Operation | Result precision | Result scale ^{1} |
---|---|---|

e1 + e2 | max(s1, s2) + max(p1 - s1, p2 - s2) + 1 | max(s1, s2) |

e1 - e2 | max(s1, s2) + max(p1 - s1, p2 - s2) + 1 | max(s1, s2) |

e1 * e2 | p1 + p2 + 1 | s1 + s2 |

e1 / e2 | p1 - s1 + s2 + max(6, s1 + p2 + 1) | max(6, s1 + p2 + 1) |

e1 { UNION | EXCEPT | INTERSECT } e2 | max(s1, s2) + max(p1 - s1, p2 - s2) | max(s1, s2) |

e1 % e2 | min(p1 - s1, p2 - s2) + max(s1, s2) | max(s1, s2) |

^{1} The result precision and scale have an absolute maximum of 38. When a result precision is greater than 38, it's reduced to 38, and the corresponding scale is reduced to try to prevent truncating the integral part of a result. In some cases such as multiplication or division, scale factor isn't reduced, to maintain decimal precision, although the overflow error can be raised.

In addition and subtraction operations, we need `max(p1 - s1, p2 - s2)`

places to store the integral part of the decimal number. If there isn't enough space to store them (that is, `max(p1 - s1, p2 - s2) < min(38, precision) - scale`

), the scale is reduced to provide enough space for the integral part.
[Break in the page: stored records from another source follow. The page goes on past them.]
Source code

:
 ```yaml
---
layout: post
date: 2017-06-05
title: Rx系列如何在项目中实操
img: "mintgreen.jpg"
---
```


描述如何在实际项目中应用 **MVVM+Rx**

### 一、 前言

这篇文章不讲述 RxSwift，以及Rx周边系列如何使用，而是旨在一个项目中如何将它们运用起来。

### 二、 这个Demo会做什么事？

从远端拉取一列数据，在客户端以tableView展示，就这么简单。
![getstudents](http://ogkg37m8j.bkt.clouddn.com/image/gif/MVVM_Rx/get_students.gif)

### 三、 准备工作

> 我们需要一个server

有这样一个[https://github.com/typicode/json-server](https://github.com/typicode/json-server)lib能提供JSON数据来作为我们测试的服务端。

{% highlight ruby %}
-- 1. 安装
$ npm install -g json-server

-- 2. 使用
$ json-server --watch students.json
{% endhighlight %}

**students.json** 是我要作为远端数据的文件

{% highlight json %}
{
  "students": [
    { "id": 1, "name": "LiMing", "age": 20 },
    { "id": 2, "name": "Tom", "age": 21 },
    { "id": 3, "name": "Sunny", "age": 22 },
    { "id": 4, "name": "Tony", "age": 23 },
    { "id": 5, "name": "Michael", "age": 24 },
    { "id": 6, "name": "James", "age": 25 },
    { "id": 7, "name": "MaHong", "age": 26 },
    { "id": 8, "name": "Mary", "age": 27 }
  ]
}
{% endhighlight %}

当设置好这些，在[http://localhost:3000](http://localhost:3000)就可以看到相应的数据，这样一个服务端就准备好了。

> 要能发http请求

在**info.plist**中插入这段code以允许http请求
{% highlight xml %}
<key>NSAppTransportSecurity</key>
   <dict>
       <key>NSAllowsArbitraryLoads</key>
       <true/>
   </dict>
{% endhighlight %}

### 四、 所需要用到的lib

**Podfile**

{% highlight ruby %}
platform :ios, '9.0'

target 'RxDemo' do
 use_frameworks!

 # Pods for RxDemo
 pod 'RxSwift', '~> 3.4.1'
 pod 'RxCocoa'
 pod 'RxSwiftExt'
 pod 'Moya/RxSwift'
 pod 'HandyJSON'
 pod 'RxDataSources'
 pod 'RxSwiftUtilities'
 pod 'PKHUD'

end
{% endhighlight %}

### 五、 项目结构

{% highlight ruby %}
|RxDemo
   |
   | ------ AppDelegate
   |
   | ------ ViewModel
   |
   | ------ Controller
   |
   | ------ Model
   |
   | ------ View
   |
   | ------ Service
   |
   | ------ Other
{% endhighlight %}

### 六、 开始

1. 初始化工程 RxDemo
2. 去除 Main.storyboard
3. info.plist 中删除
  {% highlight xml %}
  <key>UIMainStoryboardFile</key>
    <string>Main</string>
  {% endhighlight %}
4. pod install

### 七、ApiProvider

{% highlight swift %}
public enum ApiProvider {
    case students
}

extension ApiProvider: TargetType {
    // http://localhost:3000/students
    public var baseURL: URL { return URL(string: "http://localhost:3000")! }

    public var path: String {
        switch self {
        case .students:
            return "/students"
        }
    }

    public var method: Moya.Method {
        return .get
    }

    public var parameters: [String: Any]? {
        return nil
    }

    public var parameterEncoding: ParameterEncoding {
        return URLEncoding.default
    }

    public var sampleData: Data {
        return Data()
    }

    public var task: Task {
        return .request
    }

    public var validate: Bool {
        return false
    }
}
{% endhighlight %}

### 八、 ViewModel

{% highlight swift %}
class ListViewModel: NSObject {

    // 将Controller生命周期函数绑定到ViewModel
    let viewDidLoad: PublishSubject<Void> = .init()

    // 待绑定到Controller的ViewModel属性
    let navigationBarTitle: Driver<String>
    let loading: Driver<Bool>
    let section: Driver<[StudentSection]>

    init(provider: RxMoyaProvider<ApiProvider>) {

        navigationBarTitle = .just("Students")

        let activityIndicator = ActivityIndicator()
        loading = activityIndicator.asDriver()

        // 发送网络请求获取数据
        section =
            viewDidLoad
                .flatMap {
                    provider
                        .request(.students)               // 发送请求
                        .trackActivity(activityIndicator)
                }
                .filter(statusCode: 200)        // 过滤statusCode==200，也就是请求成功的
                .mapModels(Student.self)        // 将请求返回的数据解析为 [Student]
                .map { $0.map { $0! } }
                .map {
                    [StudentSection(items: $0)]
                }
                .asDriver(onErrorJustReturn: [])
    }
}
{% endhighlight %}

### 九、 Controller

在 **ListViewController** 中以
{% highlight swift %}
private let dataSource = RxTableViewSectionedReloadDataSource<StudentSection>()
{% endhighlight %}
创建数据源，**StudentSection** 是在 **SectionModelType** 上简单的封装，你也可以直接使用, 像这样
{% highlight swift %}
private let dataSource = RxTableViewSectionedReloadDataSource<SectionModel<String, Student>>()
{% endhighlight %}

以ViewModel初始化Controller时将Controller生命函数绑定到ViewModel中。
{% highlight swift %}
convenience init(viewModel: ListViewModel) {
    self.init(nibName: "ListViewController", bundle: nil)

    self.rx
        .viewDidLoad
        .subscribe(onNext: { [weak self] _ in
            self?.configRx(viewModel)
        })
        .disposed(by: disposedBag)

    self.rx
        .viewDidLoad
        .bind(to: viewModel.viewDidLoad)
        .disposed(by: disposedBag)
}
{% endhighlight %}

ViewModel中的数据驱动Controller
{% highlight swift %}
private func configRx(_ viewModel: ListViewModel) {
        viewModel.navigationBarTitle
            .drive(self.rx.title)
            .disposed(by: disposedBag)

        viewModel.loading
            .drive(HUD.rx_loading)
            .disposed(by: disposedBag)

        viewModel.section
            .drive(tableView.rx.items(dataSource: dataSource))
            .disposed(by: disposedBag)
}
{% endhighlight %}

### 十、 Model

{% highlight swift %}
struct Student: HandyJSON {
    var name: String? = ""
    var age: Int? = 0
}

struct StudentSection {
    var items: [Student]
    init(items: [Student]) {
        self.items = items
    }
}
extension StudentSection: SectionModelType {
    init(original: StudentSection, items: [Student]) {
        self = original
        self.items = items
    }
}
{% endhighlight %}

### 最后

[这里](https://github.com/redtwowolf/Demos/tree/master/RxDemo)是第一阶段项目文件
The resulting scale is `min(precision, 38) - max(p1 - s1, p2 - s2)`

, so the fractional part might be rounded to fit into the resulting scale.
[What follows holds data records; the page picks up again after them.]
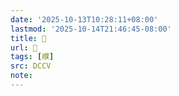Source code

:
```yaml
---
date: '2025-10-13T10:28:11+08:00'
lastmod: '2025-10-14T21:46:45-08:00'
title: 􃊁
url: 􃊁
tags: [纀]
src: DCCV
note:
---
```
In multiplication and division operations, we need `precision - scale`

places to store the integral part of the result. The scale might be reduced using the following rules:

- The resulting scale is reduced to
`min(scale, 38 - (precision-scale))`

if the integral part is less than 32, because it can't be greater than`38 - (precision-scale)`

. The result might be rounded in this case. - The scale isn't changed if it's less than 6 and if the integral part is greater than 32. In this case, an overflow error might be raised if it can't fit into
**decimal(38,**.*scale*) - The scale is set to 6 if it's greater than 6 and if the integral part is greater than 32. In this case, both the integral part and scale would be reduced and resulting type is
**decimal(38, 6)**. The result might be rounded to 6 decimal places, or the overflow error is thrown if the integral part can't fit into 32 digits.

## Examples

The following expression returns result `0.00000090000000000`

without rounding, because the result can fit into **decimal(38, 17)**:

```
SELECT CAST(0.0000009000 AS DECIMAL(30, 20)) * CAST(1.0000000000 AS DECIMAL(30, 20)) [decimal(38, 17)];
```

In this case precision is `61`

, and scale is `40`

.

The integral part `(precision-scale = 21)`

is less than 32, so this case is the first case in the multiplication rules, and scale is calculated as `min(scale, 38 - (precision-scale)) = min(40, 38 - (61-40)) = 17`

. Result type is **decimal(38, 17)**.

The following expression returns result `0.000001`

to fit into **decimal(38, 6)**:

```
SELECT CAST(0.0000009000 AS DECIMAL(30, 10)) * CAST(1.0000000000 AS DECIMAL(30, 10)) [decimal(38, 6)];
```

In this case precision is `61`

, and scale is `20`

.

Scale is greater than 6 and the integral part (`precision-scale = 41`

) is greater than 32. This case is the third case in the multiplication rules, and the result type is **decimal(38, 6)**.